A questão é que, se é para se começar a cortar o nó górdio das relações Índia-Paquistão, o primeiro passo seria remover o problema afegão de seu caldeirão de questões contenciosas. O Paquistão tem interesses vitais de segurança em ter um governo amigo em Cabul, que não são menos convincentes do que, digamos, as preocupações da Índia em ter uma cooperativa amigável no Nepal, que tenha uma fronteira aberta com nosso país.
Claro, esse primeiro passo para harmonizar sobre o Afeganistão não pode ser um substituto para o diálogo bilateral Índia-Paquistão, mas vai ajudar nas coisas. Não é por acaso que o Embaixador Riaz Mohammad Khan, ex-secretário de Relações Exteriores do Paquistão, escreveu um artigo ontem intitulado Conversas da Caxemira: realidade e mito, que concluiu que “Se algum dia a diplomacia reviver para um plano de paz (da Caxemira), seus contornos irão não serão diferentes daqueles descritos no esforço de 2005-06. As realidades políticas e demográficas impõem limites sobre o que a diplomacia pode alcançar. ”
Para o benefício dos não iniciados, o Embaixador Riaz Khan é uma figura altamente respeitada que desempenhou um papel fundamental em um momento de definição semelhante na política regional na negociação dos chamados acordos de Genebra que levaram à retirada das tropas soviéticas do Afeganistão em 1989 .

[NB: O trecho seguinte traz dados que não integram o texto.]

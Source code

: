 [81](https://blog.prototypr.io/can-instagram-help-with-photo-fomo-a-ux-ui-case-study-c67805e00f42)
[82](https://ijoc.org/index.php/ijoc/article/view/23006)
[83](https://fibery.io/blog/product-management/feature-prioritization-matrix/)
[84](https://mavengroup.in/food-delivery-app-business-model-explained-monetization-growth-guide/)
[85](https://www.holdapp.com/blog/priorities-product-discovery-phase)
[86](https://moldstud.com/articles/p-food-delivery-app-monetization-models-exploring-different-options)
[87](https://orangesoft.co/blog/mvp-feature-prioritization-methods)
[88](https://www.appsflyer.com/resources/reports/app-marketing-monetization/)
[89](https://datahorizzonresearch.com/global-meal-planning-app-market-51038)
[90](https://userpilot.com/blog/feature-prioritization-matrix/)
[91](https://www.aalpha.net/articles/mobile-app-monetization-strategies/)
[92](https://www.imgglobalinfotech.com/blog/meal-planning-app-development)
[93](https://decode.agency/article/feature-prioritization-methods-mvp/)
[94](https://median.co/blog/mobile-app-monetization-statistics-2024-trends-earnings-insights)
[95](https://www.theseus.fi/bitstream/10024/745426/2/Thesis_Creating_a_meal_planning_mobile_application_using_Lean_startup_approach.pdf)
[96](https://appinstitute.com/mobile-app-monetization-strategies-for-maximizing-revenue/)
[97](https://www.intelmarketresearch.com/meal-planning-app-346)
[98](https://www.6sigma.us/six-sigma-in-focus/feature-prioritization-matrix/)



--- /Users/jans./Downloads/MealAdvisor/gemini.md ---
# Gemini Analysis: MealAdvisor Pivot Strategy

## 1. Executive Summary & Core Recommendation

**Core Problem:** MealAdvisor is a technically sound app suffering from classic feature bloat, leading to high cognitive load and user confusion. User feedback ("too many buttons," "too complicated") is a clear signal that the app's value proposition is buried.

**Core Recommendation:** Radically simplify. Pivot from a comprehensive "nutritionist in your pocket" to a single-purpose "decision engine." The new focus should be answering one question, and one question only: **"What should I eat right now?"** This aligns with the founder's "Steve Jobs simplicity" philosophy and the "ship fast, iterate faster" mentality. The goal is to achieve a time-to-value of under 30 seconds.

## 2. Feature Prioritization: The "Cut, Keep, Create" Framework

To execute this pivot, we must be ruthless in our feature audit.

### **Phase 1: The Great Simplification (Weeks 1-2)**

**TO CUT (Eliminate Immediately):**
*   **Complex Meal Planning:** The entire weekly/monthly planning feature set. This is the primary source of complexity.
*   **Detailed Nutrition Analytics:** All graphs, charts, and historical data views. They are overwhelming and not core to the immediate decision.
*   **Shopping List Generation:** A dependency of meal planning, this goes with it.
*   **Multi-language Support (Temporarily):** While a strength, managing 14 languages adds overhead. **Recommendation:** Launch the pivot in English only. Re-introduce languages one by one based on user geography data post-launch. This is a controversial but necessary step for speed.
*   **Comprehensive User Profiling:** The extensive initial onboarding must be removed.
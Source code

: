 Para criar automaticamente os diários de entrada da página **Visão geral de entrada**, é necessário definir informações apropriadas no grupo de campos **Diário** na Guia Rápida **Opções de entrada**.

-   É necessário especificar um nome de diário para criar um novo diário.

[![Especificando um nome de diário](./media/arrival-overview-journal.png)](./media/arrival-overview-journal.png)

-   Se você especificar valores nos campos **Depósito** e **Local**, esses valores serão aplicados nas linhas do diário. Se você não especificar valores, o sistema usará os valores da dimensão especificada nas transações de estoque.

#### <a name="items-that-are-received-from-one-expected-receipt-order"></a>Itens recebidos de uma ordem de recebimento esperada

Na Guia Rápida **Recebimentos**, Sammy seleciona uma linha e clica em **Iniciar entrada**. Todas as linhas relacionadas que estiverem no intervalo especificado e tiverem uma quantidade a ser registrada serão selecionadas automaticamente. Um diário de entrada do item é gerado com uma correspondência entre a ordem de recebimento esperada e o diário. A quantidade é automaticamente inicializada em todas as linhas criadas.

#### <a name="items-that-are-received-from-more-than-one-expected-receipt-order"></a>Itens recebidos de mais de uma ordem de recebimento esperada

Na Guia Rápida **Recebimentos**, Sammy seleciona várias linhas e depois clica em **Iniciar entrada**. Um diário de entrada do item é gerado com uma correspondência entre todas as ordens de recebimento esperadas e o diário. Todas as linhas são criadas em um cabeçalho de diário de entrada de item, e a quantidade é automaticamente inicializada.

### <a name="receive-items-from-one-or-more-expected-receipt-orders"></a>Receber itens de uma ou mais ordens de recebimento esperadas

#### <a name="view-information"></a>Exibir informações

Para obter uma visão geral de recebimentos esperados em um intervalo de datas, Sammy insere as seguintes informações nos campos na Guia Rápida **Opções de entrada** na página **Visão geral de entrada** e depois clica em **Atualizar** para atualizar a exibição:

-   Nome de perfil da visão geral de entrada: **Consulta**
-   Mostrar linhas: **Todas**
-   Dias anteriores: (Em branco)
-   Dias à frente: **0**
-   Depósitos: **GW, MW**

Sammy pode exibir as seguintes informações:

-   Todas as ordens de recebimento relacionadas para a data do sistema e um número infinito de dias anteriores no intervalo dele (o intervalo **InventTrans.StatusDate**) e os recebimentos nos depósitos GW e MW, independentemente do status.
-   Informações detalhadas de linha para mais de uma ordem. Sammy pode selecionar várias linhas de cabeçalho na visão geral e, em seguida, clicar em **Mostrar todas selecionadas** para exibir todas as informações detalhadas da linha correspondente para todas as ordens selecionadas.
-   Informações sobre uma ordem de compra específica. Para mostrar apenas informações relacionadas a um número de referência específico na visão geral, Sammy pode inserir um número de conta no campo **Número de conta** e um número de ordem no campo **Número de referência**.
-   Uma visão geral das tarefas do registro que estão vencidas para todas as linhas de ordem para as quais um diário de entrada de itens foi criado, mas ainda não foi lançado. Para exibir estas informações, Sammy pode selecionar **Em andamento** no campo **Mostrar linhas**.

As perspectivas são mais brilhantes do que nunca de que uma transição ordeira do Afeganistão nas próximas semanas ou meses seja inteiramente concebível. Um papel construtivo da Índia neste processo não apenas salvaguardaria seus interesses de segurança, mas também poderia fornecer a oportunidade de se envolver com o Taleban para a construção de uma relação voltada para o futuro com base na confiança e respeito mútuos. Confie no Paquistão para não se intrometer em um cenário tão positivo.
O resultado final é que a Índia precisa fomentar um senso de urgência, uma nova forma de pensar que dê prioridade à resolução e não simplesmente à gestão de situações de conflito, para evitar desastres em vez de apenas lidar com suas consequências, para poder priorizar a agenda nacional de desenvolvimento que deve ter precedência sobre todos os outros espetáculos secundários da história atual de nosso país.
A estrada à frente será longa e sinuosa e muita resistência pode ser esperada dos “falcões” que voam alto em nossos céus. Mas isso não deve impedir os formuladores de políticas de planejar um roteiro com o “quadro geral” em mente. Logicamente, está se aproximando a hora de a Índia pensar em ressuscitar a SAARC o quanto antes, para que qualquer processo bilateral Índia-Paquistão também obtenha sinergia da cooperação regional.